*** Dataset extract ***

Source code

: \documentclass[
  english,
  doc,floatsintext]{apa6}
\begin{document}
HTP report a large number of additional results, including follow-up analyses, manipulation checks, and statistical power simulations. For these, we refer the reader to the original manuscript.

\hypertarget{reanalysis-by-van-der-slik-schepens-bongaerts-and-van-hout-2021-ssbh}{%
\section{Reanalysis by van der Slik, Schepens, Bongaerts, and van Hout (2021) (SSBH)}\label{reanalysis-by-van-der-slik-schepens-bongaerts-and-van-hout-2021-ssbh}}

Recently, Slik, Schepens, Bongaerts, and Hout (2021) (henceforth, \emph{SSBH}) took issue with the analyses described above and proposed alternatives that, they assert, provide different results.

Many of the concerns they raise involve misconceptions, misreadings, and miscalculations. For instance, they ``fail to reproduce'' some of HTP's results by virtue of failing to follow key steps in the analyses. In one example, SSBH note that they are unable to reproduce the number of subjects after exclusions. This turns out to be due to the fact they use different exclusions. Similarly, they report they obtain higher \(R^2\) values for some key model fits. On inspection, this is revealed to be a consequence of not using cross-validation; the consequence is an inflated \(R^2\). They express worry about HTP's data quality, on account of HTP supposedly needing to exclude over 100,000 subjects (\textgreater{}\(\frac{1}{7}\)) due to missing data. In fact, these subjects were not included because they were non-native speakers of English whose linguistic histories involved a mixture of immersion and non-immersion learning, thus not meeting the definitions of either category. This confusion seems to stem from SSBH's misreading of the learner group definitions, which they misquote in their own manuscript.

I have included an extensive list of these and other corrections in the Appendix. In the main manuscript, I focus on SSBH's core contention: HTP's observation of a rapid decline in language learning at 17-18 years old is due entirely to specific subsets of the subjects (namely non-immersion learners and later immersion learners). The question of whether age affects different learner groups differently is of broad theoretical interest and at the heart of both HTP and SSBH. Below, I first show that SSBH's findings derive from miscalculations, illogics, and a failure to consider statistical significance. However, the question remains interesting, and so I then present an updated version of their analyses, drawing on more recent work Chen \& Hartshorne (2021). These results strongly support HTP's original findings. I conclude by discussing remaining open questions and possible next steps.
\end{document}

*** End of Dataset extract ***
*** Dataset extract ***

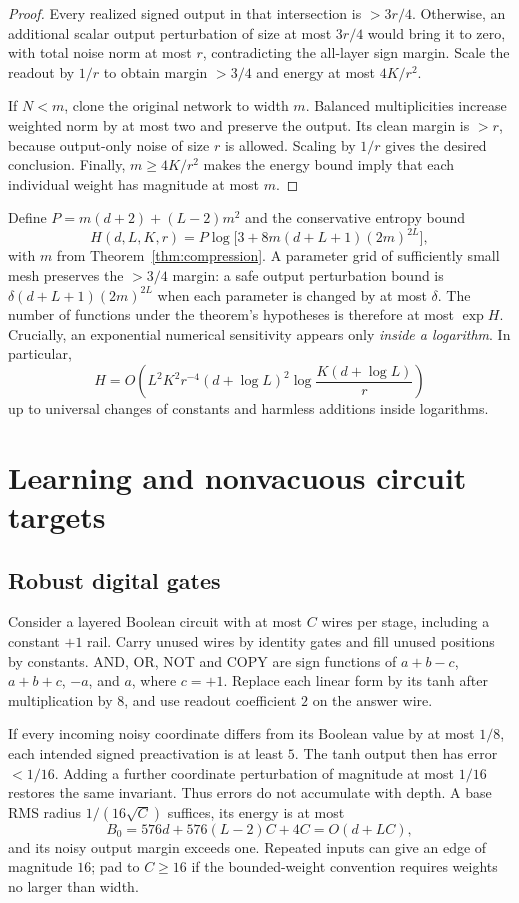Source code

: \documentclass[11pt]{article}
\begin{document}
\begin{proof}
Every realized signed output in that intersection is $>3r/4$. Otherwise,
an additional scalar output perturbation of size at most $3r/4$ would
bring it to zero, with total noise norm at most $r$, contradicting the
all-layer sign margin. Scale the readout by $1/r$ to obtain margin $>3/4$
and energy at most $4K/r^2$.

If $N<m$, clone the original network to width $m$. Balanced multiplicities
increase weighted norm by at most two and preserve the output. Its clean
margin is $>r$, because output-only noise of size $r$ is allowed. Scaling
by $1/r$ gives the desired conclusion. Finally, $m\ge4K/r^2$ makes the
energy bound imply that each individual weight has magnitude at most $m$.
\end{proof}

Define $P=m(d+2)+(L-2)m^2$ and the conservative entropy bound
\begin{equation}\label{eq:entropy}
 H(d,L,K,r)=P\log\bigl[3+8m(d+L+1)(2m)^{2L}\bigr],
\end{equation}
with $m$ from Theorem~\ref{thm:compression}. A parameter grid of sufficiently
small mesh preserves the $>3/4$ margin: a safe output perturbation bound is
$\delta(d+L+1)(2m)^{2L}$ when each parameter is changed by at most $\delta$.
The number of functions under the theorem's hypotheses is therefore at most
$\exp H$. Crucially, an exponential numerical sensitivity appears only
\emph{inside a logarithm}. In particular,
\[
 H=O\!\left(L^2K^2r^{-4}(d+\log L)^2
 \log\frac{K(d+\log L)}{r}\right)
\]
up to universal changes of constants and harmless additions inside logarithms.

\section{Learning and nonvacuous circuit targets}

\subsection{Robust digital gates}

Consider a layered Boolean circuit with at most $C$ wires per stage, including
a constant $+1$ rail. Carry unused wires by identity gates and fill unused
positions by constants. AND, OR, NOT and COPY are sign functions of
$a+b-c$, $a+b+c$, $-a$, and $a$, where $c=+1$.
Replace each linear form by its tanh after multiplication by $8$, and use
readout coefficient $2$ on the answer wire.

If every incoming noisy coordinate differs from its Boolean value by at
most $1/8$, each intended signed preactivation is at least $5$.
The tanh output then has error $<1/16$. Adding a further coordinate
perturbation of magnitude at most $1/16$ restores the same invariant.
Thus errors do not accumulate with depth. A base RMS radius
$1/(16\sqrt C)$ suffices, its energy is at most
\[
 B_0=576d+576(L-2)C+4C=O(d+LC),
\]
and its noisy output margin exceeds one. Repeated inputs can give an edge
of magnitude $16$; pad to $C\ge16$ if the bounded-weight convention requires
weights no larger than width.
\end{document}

*** End of Dataset extract ***
*** Dataset extract ***

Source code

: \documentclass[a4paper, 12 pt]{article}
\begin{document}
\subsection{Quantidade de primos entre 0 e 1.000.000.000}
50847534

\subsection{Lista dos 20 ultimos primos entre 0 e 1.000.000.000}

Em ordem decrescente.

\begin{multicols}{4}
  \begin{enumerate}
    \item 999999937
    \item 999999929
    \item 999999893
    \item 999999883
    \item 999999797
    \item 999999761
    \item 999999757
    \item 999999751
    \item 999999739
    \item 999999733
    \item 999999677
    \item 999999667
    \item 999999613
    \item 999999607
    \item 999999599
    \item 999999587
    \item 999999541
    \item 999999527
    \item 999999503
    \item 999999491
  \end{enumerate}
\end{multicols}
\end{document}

*** End of Dataset extract ***

■ To do
Set down, exactly as they appear above, all lines from the one that has "positions by constants." down to the one that has "Thus errors do", including those two and no others.

■ Solved problem
positions by constants. AND, OR, NOT and COPY are sign functions of
$a+b-c$, $a+b+c$, $-a$, and $a$, where $c=+1$.
Replace each linear form by its tanh after multiplication by $8$, and use
readout coefficient $2$ on the answer wire.

If every incoming noisy coordinate differs from its Boolean value by at
most $1/8$, each intended signed preactivation is at least $5$.
The tanh output then has error $<1/16$. Adding a further coordinate
perturbation of magnitude at most $1/16$ restores the same invariant.
Thus errors do not accumulate with depth. A base RMS radius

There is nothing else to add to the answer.